=== Supplied records ===

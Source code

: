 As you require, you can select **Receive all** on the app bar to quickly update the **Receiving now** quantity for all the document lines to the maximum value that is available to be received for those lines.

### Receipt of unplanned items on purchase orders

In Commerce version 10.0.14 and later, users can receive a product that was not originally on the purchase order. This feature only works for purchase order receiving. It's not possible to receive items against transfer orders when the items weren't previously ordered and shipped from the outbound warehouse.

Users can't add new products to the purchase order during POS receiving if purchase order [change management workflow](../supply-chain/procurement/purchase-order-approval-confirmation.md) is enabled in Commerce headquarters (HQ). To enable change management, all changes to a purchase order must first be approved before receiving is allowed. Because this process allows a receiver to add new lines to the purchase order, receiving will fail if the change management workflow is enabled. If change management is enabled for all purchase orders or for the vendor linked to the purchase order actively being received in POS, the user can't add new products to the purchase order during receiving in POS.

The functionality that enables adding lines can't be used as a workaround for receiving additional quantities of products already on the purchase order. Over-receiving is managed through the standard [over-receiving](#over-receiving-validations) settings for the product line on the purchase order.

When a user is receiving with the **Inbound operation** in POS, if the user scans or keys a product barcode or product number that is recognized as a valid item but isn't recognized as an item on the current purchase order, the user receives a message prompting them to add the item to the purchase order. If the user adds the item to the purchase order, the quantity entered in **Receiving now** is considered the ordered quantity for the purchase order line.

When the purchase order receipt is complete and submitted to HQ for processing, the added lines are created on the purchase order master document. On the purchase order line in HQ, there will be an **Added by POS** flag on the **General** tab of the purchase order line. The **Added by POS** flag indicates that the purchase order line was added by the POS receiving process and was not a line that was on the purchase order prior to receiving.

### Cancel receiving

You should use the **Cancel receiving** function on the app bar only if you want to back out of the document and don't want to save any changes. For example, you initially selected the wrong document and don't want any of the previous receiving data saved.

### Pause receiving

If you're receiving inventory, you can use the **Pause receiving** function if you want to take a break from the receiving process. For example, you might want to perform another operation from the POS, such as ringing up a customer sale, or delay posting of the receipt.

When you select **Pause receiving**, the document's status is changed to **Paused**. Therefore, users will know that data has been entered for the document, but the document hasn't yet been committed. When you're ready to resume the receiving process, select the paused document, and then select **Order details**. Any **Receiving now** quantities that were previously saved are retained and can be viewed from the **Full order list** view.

===

[Exercise brief]:
Wherever the word "quantities" appears in the entries above, copy that whole line.

[Your solution]:
The functionality that enables adding lines can't be used as a workaround for receiving additional quantities of products already on the purchase order. Over-receiving is managed through the standard [over-receiving](#over-receiving-validations) settings for the product line on the purchase order.
When you select **Pause receiving**, the document's status is changed to **Paused**. Therefore, users will know that data has been entered for the document, but the document hasn't yet been committed. When you're ready to resume the receiving process, select the paused document, and then select **Order details**. Any **Receiving now** quantities that were previously saved are retained and can be viewed from the **Full order list** view.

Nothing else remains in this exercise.